Exercise requirements – Give only the number of lines in these records that contain the word "webhook".

Supplied material –
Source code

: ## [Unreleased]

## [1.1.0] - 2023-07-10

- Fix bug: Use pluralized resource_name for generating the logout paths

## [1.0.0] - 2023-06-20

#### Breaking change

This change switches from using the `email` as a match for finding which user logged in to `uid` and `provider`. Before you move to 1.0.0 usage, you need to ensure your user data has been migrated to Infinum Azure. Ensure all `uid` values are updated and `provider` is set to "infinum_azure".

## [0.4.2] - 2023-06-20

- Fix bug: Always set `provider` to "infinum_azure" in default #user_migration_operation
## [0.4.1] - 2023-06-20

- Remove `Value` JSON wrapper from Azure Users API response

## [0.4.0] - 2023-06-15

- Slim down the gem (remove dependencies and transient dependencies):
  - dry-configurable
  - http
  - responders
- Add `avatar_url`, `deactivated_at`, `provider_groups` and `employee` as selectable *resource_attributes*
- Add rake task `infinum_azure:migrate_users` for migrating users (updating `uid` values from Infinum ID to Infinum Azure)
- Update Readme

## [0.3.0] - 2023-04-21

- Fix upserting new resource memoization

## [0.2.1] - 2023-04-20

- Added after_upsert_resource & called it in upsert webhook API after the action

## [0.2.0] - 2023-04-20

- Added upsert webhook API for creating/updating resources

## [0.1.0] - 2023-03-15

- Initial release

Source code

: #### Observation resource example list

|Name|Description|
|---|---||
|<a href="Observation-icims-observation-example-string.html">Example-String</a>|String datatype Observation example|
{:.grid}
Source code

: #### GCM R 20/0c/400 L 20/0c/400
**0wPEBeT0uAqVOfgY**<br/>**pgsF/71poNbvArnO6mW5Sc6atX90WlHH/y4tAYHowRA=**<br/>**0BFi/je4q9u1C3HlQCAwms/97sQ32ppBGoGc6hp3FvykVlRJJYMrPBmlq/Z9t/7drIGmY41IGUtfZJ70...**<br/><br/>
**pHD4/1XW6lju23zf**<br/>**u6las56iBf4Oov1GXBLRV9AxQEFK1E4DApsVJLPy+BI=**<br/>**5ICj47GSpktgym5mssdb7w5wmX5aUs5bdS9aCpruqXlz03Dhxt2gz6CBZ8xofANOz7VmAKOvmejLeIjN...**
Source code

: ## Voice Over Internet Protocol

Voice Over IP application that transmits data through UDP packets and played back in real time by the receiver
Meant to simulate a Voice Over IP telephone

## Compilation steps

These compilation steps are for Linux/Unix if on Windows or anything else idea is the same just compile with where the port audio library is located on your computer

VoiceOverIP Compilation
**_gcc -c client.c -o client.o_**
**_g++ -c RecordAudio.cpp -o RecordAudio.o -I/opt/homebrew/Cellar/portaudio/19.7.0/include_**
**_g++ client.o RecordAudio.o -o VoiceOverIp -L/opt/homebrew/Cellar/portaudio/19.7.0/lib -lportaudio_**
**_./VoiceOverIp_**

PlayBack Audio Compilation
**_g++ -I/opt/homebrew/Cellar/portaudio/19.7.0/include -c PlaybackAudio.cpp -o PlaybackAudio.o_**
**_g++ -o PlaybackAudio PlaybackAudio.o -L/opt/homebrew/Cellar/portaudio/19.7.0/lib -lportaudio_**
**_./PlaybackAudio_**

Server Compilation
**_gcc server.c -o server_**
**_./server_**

Expected answer – 2